(Available data Opens)
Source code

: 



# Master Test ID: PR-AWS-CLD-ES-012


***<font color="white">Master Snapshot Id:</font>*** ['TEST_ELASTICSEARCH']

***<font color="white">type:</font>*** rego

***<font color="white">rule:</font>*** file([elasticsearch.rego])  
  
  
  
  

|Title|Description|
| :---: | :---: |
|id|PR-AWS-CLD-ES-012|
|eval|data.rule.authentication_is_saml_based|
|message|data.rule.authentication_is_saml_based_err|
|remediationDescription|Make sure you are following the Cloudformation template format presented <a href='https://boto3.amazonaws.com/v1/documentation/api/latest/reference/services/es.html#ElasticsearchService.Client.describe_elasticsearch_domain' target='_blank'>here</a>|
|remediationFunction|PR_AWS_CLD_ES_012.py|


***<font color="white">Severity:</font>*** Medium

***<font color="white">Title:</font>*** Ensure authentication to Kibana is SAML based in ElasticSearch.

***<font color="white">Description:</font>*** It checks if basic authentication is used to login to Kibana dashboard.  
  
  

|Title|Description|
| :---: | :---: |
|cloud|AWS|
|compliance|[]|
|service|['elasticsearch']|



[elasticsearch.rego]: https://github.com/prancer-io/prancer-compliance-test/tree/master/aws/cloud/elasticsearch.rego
(Available data Closes)
→ **Exercise prompt**:
Show each line in the data where the string "font" appears.

→ **Result**:
***<font color="white">Master Snapshot Id:</font>*** ['TEST_ELASTICSEARCH']
***<font color="white">type:</font>*** rego
***<font color="white">rule:</font>*** file([elasticsearch.rego])  
***<font color="white">Severity:</font>*** Medium
***<font color="white">Title:</font>*** Ensure authentication to Kibana is SAML based in ElasticSearch.
***<font color="white">Description:</font>*** It checks if basic authentication is used to login to Kibana dashboard.  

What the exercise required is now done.